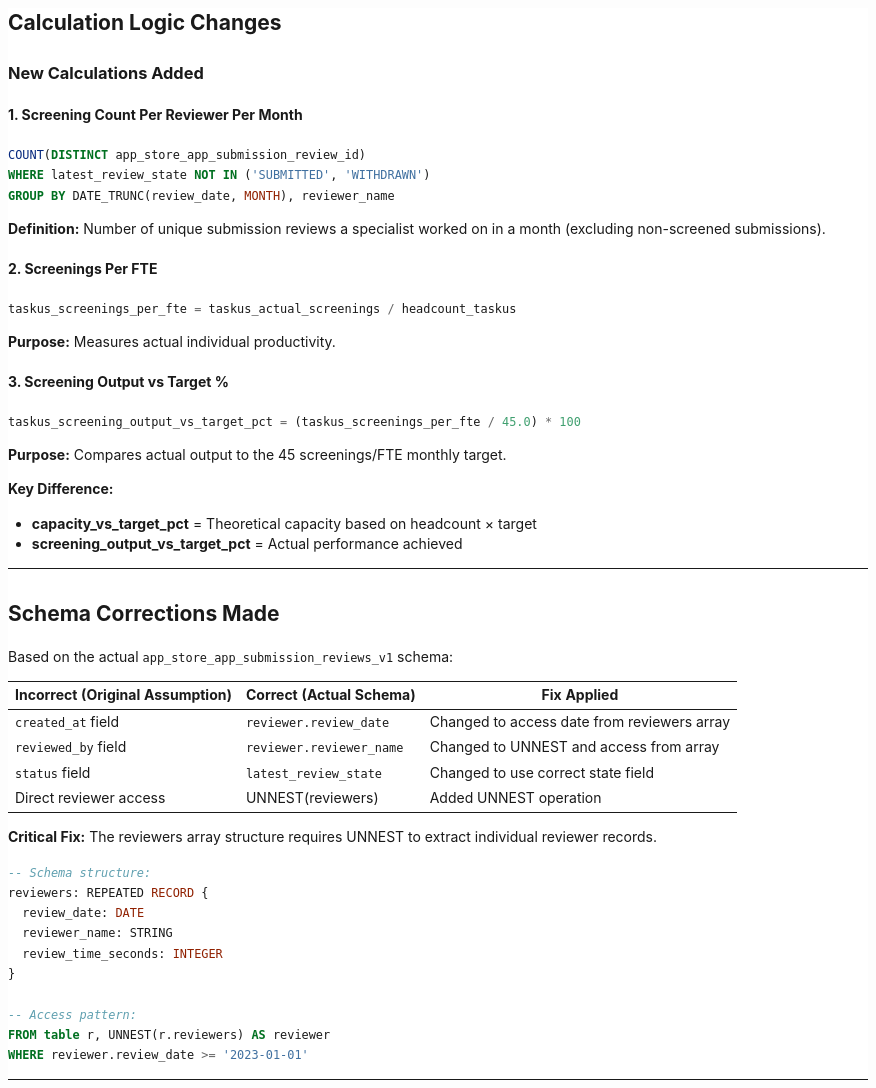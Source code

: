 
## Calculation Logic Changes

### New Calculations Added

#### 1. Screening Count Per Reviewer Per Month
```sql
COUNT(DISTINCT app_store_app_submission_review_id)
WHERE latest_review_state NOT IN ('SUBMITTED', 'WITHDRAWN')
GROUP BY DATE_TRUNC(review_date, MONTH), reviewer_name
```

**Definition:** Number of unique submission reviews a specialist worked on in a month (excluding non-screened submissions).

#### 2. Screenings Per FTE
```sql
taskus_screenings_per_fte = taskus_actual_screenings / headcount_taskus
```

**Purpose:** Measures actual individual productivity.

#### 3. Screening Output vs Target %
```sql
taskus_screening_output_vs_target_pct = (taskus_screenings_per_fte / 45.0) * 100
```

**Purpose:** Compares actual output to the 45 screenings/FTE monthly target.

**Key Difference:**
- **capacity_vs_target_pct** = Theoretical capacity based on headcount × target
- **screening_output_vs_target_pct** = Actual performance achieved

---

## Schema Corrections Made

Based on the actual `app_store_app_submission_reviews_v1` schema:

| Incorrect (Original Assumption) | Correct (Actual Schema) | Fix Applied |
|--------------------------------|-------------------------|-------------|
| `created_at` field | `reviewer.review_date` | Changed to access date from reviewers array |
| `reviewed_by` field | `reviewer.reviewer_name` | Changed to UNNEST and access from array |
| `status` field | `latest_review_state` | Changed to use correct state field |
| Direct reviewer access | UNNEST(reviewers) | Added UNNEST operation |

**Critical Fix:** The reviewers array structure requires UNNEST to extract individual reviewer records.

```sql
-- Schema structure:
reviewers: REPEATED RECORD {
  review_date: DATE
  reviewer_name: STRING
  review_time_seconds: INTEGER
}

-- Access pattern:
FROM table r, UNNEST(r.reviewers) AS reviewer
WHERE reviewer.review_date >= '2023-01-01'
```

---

********************

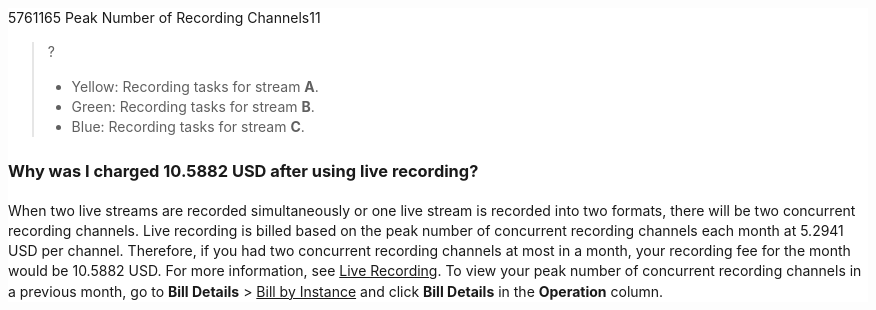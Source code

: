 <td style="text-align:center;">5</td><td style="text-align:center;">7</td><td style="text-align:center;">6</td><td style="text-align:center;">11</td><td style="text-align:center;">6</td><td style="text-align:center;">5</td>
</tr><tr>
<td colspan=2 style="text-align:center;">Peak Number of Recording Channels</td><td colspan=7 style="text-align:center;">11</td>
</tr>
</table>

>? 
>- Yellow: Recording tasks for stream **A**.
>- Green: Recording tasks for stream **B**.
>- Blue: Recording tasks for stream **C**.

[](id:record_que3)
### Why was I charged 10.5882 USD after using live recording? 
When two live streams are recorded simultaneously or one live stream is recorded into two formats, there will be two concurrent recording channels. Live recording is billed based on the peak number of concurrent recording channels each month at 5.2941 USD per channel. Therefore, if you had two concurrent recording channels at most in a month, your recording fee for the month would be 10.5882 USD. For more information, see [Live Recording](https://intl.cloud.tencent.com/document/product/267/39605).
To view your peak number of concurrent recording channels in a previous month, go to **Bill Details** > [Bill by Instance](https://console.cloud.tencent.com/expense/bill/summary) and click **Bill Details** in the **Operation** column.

********************

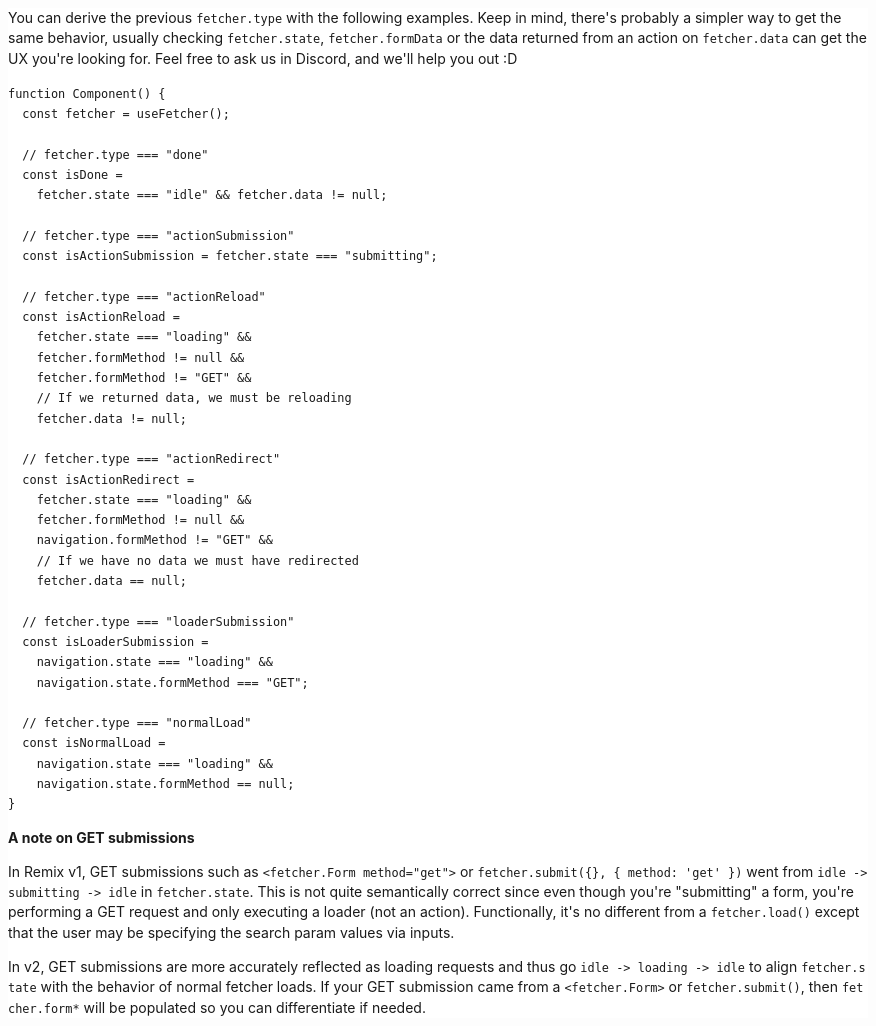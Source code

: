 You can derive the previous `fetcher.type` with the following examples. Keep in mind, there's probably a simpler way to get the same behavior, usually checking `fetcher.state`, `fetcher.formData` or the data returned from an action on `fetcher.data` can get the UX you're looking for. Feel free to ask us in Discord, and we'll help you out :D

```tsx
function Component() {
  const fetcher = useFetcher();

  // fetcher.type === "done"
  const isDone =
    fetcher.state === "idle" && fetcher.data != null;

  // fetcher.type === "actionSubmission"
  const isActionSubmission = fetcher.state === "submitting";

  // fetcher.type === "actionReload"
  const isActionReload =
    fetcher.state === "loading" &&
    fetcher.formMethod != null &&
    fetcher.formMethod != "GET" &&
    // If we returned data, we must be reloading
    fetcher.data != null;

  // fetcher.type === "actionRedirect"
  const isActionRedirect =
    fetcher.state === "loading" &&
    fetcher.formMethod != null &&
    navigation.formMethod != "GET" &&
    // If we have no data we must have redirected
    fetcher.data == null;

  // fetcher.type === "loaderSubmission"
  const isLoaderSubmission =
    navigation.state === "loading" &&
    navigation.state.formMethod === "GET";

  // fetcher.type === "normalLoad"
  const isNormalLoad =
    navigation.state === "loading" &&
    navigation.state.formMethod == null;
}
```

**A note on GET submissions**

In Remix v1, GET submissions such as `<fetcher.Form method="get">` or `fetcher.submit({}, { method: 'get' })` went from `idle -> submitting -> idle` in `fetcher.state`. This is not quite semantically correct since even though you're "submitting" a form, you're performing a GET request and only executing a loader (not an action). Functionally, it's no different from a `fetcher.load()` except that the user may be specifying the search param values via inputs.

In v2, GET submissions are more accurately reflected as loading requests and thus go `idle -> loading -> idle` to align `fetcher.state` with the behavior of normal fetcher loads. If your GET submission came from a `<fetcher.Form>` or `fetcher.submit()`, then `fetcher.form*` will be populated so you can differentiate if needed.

********************

* _Exercise instructions_
Please reproduce the lines from the line with "In Remix v1, GET" to the line with "In v2, GET submissions", both ends included, exactly as they appear above.

* _Response_
In Remix v1, GET submissions such as `<fetcher.Form method="get">` or `fetcher.submit({}, { method: 'get' })` went from `idle -> submitting -> idle` in `fetcher.state`. This is not quite semantically correct since even though you're "submitting" a form, you're performing a GET request and only executing a loader (not an action). Functionally, it's no different from a `fetcher.load()` except that the user may be specifying the search param values via inputs.

In v2, GET submissions are more accurately reflected as loading requests and thus go `idle -> loading -> idle` to align `fetcher.state` with the behavior of normal fetcher loads. If your GET submission came from a `<fetcher.Form>` or `fetcher.submit()`, then `fetcher.form*` will be populated so you can differentiate if needed.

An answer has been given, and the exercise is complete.